• **WORK REQUEST**: Produce as output only the lines below starting at the line with "13. 下塌外捻，两掌根相合，右手在右眼前方，左手在左跨旁" and continuing through the line with "2. 左转拦在眼前中线", each one exactly as written.

• **INFORMATION SUPPLIED**:
◇ ◇ ◇ ◇ ◇ ◇ ◇
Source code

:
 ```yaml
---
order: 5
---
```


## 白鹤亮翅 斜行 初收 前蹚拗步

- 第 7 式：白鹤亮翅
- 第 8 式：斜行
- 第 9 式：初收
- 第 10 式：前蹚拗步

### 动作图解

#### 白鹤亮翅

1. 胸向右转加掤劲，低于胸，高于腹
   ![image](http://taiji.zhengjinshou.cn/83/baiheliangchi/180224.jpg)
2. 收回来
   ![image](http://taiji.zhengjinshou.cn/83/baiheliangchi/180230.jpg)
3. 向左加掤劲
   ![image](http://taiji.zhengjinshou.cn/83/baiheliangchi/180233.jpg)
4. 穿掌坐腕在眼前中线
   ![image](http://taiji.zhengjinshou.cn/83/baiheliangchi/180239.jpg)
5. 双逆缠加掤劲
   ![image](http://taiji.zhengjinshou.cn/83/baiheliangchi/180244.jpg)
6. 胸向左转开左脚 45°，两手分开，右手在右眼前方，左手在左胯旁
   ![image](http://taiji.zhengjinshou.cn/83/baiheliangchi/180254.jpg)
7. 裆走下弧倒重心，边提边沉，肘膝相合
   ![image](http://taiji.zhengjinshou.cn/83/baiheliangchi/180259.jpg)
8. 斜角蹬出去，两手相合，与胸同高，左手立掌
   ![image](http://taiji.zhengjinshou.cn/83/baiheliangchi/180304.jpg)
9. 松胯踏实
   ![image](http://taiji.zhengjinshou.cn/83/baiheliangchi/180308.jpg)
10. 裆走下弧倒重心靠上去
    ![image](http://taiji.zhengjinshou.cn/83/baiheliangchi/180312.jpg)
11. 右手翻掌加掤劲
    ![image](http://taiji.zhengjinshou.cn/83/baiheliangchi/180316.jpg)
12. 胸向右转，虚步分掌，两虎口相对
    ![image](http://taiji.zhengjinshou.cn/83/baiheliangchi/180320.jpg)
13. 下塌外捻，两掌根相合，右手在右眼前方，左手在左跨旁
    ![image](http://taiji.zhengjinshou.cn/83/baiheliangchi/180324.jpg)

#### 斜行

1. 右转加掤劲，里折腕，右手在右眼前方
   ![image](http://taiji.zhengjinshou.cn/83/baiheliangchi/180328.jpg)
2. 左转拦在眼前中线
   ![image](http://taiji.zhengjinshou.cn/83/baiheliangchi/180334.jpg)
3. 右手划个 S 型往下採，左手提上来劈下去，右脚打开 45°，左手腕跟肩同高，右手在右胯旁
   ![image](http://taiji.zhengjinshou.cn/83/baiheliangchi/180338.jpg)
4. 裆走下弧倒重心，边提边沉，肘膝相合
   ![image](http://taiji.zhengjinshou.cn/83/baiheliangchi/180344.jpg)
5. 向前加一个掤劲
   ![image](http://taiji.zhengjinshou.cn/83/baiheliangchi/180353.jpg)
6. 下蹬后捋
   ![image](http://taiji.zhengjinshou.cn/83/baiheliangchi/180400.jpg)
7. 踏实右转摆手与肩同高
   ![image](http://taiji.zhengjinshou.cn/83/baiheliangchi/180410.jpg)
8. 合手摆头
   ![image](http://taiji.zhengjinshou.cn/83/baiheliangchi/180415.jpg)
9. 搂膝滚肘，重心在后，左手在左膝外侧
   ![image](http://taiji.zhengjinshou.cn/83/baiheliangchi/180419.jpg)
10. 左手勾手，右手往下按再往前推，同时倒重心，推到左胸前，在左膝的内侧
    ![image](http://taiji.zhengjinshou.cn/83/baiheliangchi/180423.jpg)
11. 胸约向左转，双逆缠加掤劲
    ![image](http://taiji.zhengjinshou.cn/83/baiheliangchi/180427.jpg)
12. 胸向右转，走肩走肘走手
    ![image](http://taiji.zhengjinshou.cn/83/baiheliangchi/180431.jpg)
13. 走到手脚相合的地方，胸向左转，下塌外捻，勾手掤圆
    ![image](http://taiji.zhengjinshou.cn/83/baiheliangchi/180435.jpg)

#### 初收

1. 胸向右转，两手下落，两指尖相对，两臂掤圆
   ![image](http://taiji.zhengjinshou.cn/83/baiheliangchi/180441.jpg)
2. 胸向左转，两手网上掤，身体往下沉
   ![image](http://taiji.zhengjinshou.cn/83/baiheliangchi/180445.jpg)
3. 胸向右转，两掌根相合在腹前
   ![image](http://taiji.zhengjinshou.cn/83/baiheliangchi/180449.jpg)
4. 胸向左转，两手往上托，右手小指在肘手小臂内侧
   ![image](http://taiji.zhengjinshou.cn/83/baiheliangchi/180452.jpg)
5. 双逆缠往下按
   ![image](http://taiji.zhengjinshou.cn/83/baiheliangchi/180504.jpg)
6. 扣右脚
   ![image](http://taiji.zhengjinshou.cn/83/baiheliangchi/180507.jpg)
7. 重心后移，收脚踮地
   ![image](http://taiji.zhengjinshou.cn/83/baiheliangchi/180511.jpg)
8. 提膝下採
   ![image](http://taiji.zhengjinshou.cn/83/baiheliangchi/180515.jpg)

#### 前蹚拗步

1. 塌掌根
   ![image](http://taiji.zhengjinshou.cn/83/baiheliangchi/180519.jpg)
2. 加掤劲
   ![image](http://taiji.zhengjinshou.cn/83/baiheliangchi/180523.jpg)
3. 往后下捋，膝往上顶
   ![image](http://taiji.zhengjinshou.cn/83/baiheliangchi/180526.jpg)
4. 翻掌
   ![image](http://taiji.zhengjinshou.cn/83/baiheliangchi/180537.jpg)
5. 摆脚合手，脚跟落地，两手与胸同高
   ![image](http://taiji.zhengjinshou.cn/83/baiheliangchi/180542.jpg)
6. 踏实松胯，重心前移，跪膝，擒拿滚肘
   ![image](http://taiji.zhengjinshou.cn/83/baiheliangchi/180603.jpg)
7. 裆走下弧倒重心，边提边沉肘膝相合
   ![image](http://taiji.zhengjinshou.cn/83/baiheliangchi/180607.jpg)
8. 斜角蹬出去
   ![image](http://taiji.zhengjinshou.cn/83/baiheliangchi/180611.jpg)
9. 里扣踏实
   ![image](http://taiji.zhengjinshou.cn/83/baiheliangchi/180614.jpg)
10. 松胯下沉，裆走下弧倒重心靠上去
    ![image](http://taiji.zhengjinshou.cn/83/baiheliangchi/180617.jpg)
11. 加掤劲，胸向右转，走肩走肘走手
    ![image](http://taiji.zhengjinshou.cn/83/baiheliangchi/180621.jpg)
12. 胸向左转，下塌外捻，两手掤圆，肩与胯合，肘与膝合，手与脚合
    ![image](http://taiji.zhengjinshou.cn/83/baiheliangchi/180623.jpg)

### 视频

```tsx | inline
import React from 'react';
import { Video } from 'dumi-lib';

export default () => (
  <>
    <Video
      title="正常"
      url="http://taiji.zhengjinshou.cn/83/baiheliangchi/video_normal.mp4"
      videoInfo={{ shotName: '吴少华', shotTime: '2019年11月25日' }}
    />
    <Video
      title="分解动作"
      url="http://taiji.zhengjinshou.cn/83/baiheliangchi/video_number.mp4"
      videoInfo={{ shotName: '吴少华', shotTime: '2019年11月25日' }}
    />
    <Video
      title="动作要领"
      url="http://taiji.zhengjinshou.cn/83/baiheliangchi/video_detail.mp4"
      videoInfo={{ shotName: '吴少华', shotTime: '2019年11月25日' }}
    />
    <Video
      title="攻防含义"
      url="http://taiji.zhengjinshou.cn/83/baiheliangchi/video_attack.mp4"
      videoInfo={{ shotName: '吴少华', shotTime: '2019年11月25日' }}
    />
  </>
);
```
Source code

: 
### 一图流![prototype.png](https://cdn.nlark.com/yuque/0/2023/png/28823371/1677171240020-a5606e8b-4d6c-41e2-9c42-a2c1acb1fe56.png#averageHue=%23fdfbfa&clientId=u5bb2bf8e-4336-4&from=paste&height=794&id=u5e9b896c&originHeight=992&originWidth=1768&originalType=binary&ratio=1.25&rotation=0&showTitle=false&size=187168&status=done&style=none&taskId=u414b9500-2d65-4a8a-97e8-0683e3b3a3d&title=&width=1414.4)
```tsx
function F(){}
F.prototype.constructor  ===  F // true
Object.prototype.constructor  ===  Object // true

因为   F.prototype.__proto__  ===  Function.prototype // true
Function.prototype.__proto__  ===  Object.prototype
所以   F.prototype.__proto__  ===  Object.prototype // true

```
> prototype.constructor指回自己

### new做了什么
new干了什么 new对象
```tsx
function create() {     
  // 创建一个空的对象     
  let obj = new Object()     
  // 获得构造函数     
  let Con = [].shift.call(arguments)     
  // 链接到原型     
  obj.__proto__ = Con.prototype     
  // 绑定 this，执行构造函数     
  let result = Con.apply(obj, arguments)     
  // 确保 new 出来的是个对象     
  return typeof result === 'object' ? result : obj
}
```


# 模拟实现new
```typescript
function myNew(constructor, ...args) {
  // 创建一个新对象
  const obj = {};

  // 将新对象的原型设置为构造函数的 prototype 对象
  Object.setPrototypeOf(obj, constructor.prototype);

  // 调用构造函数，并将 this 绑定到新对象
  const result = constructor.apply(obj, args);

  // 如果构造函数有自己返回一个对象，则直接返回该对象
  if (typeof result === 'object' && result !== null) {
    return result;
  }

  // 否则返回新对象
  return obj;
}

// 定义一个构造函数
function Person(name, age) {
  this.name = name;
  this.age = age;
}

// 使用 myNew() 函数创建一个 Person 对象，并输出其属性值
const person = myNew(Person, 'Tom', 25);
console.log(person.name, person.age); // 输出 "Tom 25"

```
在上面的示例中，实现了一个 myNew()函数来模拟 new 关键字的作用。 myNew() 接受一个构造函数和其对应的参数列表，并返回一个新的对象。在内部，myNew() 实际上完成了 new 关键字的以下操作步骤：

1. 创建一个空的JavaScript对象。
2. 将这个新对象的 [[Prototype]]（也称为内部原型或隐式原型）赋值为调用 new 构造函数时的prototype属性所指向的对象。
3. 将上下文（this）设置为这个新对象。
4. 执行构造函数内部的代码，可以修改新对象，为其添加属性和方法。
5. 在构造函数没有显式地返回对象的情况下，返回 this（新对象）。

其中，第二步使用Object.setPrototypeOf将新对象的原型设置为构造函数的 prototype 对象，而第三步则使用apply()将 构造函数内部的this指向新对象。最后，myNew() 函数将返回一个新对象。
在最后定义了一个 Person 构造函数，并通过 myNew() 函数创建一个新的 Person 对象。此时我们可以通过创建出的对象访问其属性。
◇ ◇ ◇ ◇ ◇ ◇ ◇
• **OUTPUT OF THE TASK**:
13. 下塌外捻，两掌根相合，右手在右眼前方，左手在左跨旁
    ![image](http://taiji.zhengjinshou.cn/83/baiheliangchi/180324.jpg)

#### 斜行

1. 右转加掤劲，里折腕，右手在右眼前方
   ![image](http://taiji.zhengjinshou.cn/83/baiheliangchi/180328.jpg)
2. 左转拦在眼前中线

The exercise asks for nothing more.